ECLI:NL:OGAACMB:2016:62
Gerecht in Ambtenarenzaken van Aruba, Curaçao, Sint Maarten en van Bonaire, Sint Eustatius en Saba
- Hoger beroep
- N.K. Engelbrecht
- Rechtspraak.nl
Schorsing van ambtenaar tijdens disciplinair onderzoek wegens verdenking van ernstig plichtsverzuim
In deze zaak gaat het om een bezwaar van een ambtenaar, klager, die op 26 november 2015 uit zijn ambt is geschorst in verband met een disciplinair onderzoek naar aanleiding van een verdenking van ernstig plichtsverzuim. Klager heeft op 5 januari 2016 bezwaar gemaakt tegen deze schorsing. De Gouverneur van Aruba, verweerder, heeft op 1 maart 2016 een contramemorie ingediend. De zaak is behandeld op 30 mei 2016, waarbij klager werd bijgestaan door zijn advocaten en verweerder werd vertegenwoordigd door zijn gemachtigde.
De ambtenarenrechter overweegt dat het bezwaar ontvankelijk is, omdat klager zijn bezwaarschrift tijdig heeft ingediend, rekening houdend met de datum waarop hij kennis nam van de bestreden beschikking. Klager betwist de schorsing en stelt dat hij zich niet schuldig heeft gemaakt aan de hem verweten feiten. Hij voert aan dat de schorsing niet aan een concrete termijn is verbonden en dat er geen redelijke belangenafweging heeft plaatsgevonden.

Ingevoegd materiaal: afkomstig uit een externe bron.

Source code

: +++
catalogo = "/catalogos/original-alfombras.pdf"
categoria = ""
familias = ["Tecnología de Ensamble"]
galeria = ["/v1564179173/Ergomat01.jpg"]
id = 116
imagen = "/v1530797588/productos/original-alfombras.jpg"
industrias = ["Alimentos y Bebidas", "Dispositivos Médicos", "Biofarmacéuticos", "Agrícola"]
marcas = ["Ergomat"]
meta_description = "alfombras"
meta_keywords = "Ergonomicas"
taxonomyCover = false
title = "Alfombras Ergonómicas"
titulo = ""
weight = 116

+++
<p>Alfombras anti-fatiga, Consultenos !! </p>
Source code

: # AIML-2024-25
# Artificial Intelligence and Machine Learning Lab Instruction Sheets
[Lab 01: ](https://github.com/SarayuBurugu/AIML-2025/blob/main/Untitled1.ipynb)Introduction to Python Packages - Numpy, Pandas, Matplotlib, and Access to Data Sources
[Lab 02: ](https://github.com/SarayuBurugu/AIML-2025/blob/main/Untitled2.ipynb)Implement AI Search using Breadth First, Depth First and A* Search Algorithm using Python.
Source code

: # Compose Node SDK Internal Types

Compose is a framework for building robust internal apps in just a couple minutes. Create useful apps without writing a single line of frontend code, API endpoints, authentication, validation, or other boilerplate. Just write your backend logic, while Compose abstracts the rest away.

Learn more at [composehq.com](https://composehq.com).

De rechter stelt vast dat de schorsing is gebaseerd op artikel 87 van de Landsverordening materieel ambtenarenrecht. De rechter concludeert dat er voldoende grond is voor de schorsing, gezien de concrete verdenking van ernstig plichtsverzuim die voortvloeit uit het niet adequaat handelen van klager op 11 augustus 2015. De rechter benadrukt dat de schorsing in het belang van de dienst is en dat het rechtszekerheidsbeginsel vereist dat de schorsing niet langer duurt dan noodzakelijk. Uiteindelijk wordt het bezwaar ongegrond verklaard, zonder veroordeling in proceskosten.